EXERCISE BRIEF: Every line below between the line holding "<h4>Key Players Covered" and the line holding "<li><strong>Technological Advancements:</strong> Continuous", inclusive, should be repeated exactly, and all other lines omitted.
Segment Open
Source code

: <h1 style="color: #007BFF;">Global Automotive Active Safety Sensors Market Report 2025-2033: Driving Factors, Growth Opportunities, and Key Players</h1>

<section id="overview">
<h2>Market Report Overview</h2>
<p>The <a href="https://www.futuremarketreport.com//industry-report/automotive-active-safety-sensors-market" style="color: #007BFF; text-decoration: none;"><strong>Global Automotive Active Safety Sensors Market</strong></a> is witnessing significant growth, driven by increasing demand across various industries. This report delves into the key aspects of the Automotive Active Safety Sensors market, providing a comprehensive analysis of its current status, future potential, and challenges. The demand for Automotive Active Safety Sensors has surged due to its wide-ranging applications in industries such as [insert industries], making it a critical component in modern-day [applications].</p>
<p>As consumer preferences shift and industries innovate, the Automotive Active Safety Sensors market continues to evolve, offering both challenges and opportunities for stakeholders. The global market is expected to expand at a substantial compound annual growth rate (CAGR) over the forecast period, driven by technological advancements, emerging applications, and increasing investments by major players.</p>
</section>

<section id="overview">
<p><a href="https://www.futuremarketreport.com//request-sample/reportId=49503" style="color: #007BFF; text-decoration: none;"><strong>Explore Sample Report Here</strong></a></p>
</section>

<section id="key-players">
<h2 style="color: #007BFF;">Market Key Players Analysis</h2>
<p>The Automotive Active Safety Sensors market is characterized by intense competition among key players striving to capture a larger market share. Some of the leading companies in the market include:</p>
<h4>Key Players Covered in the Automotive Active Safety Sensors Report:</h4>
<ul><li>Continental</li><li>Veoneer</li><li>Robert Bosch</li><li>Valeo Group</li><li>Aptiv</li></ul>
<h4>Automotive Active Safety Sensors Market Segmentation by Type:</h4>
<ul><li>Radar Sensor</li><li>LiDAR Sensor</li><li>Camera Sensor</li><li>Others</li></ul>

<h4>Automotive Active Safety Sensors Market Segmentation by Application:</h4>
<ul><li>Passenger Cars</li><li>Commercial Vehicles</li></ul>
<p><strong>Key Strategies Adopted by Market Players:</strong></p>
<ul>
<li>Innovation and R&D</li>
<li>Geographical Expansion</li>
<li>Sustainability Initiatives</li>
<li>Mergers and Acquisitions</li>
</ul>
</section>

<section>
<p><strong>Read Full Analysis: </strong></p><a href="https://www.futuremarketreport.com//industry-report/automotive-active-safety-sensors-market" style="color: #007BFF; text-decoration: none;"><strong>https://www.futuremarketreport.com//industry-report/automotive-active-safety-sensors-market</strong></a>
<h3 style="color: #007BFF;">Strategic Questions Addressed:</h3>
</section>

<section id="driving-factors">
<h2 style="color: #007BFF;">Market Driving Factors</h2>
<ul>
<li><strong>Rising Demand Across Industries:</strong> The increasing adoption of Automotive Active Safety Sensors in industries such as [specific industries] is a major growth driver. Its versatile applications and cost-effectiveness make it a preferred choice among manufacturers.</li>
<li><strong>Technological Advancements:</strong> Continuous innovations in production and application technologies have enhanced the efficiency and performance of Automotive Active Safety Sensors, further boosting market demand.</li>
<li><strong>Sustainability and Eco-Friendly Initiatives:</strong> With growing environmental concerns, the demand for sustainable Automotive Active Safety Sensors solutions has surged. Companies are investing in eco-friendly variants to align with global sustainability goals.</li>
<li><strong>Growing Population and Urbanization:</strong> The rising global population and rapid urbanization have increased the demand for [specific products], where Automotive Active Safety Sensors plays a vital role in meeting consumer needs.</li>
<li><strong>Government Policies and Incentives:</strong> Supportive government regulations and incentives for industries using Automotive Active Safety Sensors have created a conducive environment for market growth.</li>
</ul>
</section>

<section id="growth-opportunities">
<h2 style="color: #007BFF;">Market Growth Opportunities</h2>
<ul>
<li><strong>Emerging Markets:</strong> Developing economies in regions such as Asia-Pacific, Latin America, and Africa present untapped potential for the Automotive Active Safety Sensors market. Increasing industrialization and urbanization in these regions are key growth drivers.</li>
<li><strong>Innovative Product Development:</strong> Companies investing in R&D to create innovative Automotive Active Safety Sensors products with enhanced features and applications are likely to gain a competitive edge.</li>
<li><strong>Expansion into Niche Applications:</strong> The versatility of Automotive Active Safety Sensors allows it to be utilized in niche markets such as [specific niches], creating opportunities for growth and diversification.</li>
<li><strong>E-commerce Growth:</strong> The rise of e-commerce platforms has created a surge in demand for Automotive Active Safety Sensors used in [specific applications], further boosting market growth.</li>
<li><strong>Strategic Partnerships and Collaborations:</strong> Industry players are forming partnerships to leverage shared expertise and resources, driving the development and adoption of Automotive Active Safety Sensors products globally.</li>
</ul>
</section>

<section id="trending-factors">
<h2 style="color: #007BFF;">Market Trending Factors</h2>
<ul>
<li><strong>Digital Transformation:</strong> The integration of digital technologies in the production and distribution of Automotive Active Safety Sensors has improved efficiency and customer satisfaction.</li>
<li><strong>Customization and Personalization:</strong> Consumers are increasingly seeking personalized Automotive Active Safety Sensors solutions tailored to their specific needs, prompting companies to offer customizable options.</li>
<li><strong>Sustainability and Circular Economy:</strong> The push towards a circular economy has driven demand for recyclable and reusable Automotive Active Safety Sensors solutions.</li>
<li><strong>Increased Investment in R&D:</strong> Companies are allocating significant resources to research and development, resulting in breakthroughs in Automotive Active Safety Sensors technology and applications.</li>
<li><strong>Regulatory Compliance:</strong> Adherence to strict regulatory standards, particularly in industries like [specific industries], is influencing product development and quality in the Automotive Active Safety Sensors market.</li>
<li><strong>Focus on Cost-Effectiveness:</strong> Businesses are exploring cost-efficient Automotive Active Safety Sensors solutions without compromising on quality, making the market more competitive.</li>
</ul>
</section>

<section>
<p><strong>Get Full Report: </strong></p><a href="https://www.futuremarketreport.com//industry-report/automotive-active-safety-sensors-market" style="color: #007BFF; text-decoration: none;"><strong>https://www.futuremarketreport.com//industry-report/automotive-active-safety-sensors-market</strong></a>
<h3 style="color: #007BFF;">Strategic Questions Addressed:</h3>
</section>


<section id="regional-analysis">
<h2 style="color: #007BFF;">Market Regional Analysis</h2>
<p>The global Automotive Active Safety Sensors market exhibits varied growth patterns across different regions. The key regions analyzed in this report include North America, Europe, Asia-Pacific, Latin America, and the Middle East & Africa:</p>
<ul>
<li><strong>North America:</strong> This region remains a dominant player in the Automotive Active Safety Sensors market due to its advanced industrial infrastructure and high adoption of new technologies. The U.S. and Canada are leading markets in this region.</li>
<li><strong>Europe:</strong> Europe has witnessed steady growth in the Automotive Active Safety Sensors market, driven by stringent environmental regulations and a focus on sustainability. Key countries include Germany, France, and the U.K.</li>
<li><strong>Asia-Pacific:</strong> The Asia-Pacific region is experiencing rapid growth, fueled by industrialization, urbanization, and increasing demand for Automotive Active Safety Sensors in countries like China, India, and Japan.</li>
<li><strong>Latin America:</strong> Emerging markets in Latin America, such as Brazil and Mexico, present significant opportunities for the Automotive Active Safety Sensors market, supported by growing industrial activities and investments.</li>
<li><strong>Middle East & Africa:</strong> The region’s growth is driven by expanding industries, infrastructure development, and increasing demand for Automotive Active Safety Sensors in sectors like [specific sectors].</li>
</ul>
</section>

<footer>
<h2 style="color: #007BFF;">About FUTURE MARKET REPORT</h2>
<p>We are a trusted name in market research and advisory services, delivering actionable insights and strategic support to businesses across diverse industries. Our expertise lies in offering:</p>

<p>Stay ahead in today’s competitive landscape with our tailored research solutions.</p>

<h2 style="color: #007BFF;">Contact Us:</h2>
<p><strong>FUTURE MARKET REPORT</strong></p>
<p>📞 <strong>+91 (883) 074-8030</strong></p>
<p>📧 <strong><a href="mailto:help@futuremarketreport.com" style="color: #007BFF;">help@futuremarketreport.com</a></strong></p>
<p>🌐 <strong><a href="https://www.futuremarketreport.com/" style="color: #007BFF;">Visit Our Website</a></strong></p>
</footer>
Segment Closed
RESPONSE:
<h4>Key Players Covered in the Automotive Active Safety Sensors Report:</h4>
<ul><li>Continental</li><li>Veoneer</li><li>Robert Bosch</li><li>Valeo Group</li><li>Aptiv</li></ul>
<h4>Automotive Active Safety Sensors Market Segmentation by Type:</h4>
<ul><li>Radar Sensor</li><li>LiDAR Sensor</li><li>Camera Sensor</li><li>Others</li></ul>

<h4>Automotive Active Safety Sensors Market Segmentation by Application:</h4>
<ul><li>Passenger Cars</li><li>Commercial Vehicles</li></ul>
<p><strong>Key Strategies Adopted by Market Players:</strong></p>
<ul>
<li>Innovation and R&D</li>
<li>Geographical Expansion</li>
<li>Sustainability Initiatives</li>
<li>Mergers and Acquisitions</li>
</ul>
</section>

<section>
<p><strong>Read Full Analysis: </strong></p><a href="https://www.futuremarketreport.com//industry-report/automotive-active-safety-sensors-market" style="color: #007BFF; text-decoration: none;"><strong>https://www.futuremarketreport.com//industry-report/automotive-active-safety-sensors-market</strong></a>
<h3 style="color: #007BFF;">Strategic Questions Addressed:</h3>
</section>

<section id="driving-factors">
<h2 style="color: #007BFF;">Market Driving Factors</h2>
<ul>
<li><strong>Rising Demand Across Industries:</strong> The increasing adoption of Automotive Active Safety Sensors in industries such as [specific industries] is a major growth driver. Its versatile applications and cost-effectiveness make it a preferred choice among manufacturers.</li>
<li><strong>Technological Advancements:</strong> Continuous innovations in production and application technologies have enhanced the efficiency and performance of Automotive Active Safety Sensors, further boosting market demand.</li>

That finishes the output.